La frase “miraba caer las gotas iluminadas por los relámpagos, y cada que respiraba suspiraba, y cada vez que pensaba, pensaba en ti” que toma por título el documental es extraída de Pedro Páramo, de Juan Rulfo, obra profundamente enraizada en la cultura popular mexicana. Más allá de la historia del hacendado macabro que atormenta a un pueblito rural para hacerse dueño de una mujer que no lo ama, a lo que la han reducido sus adaptaciones fílmicas, en especial la más reciente realizada por Netflix, Pedro Páramo es una historia del lenguaje, de fantasmas, de ausencias y de un dolor nauseabundo que impregna el alma. En el contexto especifico de la novela, la frase es pronunciada por el propio Pedro Páramo cuya mirada no alcanza la de Susana y a la que su ausencia desgarra. 

“A centenares de metros, encima de todas las nubes, más, mucho más allá de todo, estás escondida tú, Susana. Escondida en la inmensidad de Dios, detrás de su Divina Providencia, donde yo no puedo alcanzarte ni verte y adonde no llegan mis palabras”. En una de las obras cumbres de la lengua y de nuestra región, simbólica, cultural y política, hay una ausencia y una orfandad que atraviesa a sus personajes, cuya desprotección termina invadiendo a Juan Preciado, y por extensión nos alcanza. El documental resignifica dicha orfandad que nos cruza culturalmente, que nos invade y a la vez nos emparenta a través de océanos y kilómetros de tierra sin que podamos reconocerla ni nombrarla. Aquella que el galeón de Manila dejó tras su paso. 

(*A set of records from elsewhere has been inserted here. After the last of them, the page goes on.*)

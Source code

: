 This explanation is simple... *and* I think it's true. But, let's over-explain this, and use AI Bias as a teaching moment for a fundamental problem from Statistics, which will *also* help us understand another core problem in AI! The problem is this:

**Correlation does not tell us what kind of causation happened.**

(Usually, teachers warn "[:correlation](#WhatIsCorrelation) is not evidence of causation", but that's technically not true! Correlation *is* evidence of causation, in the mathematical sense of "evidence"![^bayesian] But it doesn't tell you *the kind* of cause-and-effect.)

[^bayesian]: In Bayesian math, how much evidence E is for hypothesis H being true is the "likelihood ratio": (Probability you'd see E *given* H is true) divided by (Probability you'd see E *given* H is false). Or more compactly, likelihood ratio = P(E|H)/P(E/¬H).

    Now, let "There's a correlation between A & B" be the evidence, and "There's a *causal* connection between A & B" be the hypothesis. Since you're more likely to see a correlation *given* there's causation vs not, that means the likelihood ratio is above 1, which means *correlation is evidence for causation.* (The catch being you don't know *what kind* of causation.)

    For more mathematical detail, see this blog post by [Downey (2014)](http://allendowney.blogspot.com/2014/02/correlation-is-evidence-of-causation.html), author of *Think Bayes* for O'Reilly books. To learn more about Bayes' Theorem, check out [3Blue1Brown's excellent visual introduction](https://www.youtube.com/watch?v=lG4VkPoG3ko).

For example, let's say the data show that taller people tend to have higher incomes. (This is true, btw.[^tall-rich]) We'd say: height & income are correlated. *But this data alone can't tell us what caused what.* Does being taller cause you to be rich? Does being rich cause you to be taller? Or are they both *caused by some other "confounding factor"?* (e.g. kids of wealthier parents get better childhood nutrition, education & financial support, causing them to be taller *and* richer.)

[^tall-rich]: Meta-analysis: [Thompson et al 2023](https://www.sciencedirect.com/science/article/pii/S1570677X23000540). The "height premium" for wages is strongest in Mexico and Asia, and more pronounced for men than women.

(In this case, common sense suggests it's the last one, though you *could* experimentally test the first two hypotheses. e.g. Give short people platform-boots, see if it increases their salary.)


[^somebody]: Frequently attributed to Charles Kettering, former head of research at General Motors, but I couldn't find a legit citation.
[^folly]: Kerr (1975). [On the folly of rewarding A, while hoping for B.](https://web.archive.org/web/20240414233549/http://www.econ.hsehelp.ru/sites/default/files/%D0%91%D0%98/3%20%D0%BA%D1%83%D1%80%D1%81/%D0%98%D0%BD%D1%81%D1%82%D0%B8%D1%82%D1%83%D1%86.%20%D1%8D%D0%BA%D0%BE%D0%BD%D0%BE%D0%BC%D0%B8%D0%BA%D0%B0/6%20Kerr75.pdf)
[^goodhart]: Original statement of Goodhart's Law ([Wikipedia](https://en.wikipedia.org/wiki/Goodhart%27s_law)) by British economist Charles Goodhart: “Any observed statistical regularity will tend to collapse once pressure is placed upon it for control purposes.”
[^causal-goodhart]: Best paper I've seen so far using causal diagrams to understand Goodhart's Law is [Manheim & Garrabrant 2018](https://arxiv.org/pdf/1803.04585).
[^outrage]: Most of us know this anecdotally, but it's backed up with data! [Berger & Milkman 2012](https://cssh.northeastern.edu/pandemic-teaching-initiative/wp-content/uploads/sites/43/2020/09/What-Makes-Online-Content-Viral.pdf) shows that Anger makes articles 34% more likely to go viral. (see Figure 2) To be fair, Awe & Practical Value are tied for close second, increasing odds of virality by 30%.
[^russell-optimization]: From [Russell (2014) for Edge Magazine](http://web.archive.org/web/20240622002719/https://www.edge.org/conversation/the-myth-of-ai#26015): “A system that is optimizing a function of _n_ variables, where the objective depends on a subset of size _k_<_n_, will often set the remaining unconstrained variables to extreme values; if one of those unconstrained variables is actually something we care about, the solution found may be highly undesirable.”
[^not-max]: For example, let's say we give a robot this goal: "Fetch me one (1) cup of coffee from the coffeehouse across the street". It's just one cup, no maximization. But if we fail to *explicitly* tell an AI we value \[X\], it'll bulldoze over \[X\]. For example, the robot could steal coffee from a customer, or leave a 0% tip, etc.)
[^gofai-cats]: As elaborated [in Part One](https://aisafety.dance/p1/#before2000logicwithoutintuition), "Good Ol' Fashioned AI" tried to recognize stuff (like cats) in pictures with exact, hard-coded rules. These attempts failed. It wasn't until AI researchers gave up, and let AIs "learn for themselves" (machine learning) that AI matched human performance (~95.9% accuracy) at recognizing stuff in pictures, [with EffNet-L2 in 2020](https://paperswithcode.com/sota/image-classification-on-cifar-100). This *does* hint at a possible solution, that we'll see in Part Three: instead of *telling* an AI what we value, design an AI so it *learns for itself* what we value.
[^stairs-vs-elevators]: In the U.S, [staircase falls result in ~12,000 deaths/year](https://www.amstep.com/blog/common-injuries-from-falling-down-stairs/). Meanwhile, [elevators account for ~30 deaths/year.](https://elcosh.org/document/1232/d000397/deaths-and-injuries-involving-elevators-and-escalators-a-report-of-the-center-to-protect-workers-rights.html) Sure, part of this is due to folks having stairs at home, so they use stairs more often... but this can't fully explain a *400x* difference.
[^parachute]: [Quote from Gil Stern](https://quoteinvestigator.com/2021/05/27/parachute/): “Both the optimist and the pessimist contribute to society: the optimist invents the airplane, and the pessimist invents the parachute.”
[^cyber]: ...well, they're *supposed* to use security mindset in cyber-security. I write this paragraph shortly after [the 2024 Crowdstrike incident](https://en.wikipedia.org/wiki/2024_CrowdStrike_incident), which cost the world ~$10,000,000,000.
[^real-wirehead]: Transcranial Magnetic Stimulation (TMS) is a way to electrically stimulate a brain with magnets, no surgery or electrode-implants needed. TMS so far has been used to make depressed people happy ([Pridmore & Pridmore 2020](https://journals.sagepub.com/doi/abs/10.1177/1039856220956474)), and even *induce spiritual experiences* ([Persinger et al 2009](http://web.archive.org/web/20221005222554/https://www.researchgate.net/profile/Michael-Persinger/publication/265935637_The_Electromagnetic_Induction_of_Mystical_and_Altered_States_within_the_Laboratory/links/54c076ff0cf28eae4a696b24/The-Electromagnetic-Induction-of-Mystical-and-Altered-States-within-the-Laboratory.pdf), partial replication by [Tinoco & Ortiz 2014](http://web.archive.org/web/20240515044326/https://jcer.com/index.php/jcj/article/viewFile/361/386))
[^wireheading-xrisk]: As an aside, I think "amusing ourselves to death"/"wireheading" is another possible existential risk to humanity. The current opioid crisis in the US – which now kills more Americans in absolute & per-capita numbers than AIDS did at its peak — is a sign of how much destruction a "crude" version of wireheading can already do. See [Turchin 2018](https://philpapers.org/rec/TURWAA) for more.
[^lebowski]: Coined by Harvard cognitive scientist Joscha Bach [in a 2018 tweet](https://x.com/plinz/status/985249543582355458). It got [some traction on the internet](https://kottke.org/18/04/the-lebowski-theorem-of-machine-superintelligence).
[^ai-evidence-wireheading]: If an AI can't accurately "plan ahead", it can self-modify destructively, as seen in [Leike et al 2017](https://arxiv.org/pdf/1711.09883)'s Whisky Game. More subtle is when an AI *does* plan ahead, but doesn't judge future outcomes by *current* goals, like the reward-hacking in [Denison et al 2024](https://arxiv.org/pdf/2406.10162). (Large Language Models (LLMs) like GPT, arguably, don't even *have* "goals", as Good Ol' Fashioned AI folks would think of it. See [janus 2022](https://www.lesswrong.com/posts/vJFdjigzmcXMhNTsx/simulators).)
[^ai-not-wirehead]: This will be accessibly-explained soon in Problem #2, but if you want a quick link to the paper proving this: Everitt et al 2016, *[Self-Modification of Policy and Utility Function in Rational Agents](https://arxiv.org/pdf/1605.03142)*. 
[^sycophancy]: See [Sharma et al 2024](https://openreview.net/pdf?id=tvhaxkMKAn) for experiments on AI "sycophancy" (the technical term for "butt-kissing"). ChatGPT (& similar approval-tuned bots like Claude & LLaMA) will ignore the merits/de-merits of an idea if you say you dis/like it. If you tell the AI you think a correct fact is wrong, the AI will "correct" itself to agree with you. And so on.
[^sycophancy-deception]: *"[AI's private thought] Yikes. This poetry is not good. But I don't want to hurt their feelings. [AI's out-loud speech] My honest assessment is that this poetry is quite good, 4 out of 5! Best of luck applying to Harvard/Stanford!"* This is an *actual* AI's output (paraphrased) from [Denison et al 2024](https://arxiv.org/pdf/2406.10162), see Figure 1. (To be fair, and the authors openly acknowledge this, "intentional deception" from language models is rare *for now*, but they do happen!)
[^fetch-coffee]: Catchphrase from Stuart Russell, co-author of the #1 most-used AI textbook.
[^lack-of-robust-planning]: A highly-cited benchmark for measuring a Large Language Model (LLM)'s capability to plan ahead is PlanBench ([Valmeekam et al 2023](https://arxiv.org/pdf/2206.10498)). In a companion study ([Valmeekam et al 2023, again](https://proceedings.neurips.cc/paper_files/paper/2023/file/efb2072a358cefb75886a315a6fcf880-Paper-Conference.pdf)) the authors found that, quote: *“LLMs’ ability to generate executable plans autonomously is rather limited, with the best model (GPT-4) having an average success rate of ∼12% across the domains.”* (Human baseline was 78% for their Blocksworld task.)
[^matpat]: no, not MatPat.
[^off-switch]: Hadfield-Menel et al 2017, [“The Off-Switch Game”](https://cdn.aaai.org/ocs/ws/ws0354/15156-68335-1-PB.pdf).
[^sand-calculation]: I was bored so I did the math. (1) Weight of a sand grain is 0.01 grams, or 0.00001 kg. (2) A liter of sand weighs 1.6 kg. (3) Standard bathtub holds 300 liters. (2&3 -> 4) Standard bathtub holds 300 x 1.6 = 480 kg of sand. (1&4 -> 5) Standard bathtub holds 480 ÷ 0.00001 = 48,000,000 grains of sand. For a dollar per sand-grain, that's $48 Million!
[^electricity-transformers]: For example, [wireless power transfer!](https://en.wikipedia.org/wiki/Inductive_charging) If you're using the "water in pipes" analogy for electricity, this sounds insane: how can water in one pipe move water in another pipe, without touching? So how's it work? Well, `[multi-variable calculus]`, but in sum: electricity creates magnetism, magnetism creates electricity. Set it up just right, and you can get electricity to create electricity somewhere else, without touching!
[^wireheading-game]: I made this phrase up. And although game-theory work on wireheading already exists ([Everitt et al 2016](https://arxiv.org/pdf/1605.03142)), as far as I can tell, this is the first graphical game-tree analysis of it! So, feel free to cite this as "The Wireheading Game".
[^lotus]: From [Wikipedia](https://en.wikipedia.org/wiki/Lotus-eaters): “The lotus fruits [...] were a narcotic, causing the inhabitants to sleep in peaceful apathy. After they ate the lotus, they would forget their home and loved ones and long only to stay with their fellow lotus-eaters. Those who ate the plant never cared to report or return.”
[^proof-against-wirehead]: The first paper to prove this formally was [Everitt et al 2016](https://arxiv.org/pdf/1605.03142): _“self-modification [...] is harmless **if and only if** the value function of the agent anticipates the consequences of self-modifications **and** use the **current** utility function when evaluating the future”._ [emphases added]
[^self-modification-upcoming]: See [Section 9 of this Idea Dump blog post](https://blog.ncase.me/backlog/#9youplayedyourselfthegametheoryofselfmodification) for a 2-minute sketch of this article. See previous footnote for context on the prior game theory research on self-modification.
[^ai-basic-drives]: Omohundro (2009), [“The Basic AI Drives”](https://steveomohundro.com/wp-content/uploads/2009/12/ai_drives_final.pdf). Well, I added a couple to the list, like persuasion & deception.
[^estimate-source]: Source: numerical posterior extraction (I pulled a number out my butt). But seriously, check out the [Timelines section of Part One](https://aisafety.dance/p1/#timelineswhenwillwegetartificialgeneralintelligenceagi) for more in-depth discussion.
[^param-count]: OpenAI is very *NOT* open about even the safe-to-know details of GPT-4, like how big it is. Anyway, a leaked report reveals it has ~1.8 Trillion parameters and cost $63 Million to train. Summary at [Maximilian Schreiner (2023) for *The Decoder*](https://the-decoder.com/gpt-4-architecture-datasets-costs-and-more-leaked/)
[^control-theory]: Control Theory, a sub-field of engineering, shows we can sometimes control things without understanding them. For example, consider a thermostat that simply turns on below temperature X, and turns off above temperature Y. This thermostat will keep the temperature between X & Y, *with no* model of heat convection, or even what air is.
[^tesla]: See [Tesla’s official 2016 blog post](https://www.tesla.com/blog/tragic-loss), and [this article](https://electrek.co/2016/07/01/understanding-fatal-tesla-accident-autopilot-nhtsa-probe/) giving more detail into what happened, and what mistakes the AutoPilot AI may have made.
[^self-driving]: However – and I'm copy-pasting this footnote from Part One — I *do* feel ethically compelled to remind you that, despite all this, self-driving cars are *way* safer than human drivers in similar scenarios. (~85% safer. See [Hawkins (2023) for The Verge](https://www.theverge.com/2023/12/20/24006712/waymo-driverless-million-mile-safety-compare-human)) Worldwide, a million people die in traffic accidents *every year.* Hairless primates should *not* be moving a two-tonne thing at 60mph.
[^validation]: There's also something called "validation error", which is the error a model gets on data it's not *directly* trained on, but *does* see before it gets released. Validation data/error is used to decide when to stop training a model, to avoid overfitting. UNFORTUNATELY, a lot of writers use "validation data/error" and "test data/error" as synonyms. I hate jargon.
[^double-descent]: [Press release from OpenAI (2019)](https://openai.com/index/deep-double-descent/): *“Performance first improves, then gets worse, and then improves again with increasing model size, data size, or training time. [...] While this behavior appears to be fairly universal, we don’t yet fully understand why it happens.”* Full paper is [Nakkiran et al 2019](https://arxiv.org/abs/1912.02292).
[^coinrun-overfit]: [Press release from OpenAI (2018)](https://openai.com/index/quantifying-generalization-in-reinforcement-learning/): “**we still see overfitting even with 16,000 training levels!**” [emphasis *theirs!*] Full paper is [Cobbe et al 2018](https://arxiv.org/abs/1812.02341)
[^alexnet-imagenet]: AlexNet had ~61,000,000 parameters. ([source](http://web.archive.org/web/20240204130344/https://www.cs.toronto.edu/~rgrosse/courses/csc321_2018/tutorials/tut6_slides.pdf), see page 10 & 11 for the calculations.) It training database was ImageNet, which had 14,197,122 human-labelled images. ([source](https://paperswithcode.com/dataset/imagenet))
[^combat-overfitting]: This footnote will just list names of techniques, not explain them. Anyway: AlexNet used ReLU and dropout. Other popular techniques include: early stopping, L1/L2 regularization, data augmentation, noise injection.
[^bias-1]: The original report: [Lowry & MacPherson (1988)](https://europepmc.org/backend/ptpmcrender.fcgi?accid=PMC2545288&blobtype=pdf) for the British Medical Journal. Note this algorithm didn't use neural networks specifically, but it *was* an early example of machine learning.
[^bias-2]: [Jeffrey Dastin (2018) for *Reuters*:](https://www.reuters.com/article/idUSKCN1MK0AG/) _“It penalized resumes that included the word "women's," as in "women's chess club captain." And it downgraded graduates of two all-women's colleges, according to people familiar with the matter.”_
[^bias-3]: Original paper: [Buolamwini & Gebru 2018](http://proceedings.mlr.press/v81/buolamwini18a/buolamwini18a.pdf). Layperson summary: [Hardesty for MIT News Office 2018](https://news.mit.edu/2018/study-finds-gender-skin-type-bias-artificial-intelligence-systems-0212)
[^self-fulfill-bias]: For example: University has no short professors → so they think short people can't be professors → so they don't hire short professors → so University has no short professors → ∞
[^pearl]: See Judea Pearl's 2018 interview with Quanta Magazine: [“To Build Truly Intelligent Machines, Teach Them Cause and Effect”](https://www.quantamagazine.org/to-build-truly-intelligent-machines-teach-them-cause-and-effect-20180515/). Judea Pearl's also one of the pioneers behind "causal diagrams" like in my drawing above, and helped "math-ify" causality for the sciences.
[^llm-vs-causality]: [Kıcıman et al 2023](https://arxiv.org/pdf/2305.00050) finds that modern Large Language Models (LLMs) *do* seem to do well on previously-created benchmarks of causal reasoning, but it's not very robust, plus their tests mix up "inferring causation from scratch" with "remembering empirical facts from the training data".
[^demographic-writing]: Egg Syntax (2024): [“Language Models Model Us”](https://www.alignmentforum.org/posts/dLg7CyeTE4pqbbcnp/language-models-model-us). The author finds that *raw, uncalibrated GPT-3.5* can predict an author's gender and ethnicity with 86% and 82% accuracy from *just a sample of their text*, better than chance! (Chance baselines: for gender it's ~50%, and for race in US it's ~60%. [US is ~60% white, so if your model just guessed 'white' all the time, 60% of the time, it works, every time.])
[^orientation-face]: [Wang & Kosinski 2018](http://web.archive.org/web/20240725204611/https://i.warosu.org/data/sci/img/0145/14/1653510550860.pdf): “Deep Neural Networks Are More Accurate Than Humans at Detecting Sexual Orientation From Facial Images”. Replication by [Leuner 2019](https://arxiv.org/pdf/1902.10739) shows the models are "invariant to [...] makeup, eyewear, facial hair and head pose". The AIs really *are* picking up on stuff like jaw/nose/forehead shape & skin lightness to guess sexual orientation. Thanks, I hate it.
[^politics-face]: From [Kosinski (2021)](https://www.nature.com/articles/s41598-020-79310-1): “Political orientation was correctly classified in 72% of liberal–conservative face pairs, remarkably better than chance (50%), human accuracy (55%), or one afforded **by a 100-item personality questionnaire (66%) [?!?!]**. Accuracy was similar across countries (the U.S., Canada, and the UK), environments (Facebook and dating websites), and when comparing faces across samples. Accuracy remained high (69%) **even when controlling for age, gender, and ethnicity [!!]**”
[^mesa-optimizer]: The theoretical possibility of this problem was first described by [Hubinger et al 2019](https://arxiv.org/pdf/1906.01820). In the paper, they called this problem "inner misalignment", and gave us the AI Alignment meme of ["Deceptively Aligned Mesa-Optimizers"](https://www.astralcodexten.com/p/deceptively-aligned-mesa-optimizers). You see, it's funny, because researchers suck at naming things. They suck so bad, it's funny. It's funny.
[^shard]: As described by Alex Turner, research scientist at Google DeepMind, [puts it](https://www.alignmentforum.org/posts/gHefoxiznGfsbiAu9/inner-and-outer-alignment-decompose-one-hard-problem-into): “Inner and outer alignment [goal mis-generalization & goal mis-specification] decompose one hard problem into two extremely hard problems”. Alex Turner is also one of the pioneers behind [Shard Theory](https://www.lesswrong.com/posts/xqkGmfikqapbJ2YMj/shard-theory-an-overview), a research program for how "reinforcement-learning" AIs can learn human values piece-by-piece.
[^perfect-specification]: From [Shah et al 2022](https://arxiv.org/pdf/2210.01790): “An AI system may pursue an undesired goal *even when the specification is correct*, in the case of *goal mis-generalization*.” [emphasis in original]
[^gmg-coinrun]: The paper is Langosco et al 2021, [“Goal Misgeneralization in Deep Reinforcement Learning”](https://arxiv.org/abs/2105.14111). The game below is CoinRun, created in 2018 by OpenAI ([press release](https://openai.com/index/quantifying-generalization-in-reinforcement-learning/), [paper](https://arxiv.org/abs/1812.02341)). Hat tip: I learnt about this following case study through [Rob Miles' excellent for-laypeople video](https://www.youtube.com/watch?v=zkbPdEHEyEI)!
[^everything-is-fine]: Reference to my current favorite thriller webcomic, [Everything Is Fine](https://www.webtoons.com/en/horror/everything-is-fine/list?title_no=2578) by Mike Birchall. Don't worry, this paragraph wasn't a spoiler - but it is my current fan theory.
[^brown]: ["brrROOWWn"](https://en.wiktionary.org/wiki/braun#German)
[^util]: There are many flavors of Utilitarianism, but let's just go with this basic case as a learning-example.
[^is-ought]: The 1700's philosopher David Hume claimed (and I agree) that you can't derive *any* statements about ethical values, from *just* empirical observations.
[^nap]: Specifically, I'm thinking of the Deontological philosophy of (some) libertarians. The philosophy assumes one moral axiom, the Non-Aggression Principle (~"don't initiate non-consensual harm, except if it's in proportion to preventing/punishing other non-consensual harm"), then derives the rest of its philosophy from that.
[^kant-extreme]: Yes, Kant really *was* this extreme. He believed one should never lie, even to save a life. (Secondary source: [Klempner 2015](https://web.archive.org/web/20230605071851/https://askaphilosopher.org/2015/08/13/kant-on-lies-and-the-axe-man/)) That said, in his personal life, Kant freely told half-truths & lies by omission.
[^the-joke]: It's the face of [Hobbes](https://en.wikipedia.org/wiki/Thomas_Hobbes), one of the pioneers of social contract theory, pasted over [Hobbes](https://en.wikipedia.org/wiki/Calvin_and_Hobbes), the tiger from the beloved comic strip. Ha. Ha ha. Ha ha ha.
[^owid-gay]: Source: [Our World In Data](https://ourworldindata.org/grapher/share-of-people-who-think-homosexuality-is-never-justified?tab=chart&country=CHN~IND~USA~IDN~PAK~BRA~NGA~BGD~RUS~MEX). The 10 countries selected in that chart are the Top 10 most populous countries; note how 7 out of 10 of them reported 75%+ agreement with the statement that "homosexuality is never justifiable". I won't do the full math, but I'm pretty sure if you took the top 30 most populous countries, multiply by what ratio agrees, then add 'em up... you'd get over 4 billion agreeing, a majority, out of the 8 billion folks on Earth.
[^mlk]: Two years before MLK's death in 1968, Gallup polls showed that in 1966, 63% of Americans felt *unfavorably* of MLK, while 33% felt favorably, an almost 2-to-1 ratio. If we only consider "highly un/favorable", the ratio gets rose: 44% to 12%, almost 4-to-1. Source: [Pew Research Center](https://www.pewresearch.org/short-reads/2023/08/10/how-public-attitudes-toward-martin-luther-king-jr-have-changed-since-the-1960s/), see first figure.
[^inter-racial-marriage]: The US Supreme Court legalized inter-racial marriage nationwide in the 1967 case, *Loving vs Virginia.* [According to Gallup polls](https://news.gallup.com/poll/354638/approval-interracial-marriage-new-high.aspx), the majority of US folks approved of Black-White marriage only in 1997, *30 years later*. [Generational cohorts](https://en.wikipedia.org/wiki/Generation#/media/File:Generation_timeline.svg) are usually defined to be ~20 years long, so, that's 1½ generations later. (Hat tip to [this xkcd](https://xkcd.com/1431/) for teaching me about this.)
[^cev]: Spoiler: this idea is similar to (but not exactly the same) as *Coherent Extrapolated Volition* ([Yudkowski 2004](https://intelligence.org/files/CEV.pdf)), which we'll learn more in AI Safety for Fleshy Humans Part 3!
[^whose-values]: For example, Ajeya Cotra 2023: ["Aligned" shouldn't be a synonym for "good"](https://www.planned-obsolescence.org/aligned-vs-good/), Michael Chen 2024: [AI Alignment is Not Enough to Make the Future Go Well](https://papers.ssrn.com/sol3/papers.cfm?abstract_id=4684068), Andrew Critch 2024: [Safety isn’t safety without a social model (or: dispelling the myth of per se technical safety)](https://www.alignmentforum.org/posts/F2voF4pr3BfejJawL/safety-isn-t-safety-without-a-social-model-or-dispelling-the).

Aquí el documental se instala en el presente. Como los títulos que han formado parte de la genealogía y la filmografía nacional del cine mexperimental, como parte de una continuidad crítica, emocional y estética. Es la señal de que se sigue palpitando desde una misma vena. Es heredera de las imágenes de Gámez, del imaginario de Eisenstein, del montaje de los colectivos de los setenta y de las interrogaciones formales más recientes, en especial de la mejor lograda en años ¡Aoquic iez in Mexico! ¡Ya México no existirá más!, pues ambas al no conjurarse desde el pasado ni articular directamente del tema identitario permite bifurcar en distintas direcciones de la herida colonial más allá de las evidentes. 

El título tomado de Rulfo no es una cita decorativa. Es una consigna melancólica. Aquella lluvia iluminada por relámpagos que nos traslada al Comala literario, nos invita a pensarla sobre Manila, sobre Acapulco, sobre Veracruz. El suspiro remite al de Pedro por Susana, pero también al de quienes cruzaron océanos sin nombre, cargando mercancías, cuerpos, dioses. Esa ausencia indescriptible es la intuición de que esa historia desorganizada, remota y confusa que nos ha formado y nos ha hecho quienes somos, también nos ha abandonado. Nos ha dejado sin respuestas y con un dolor innombrable, presente más irreconocible.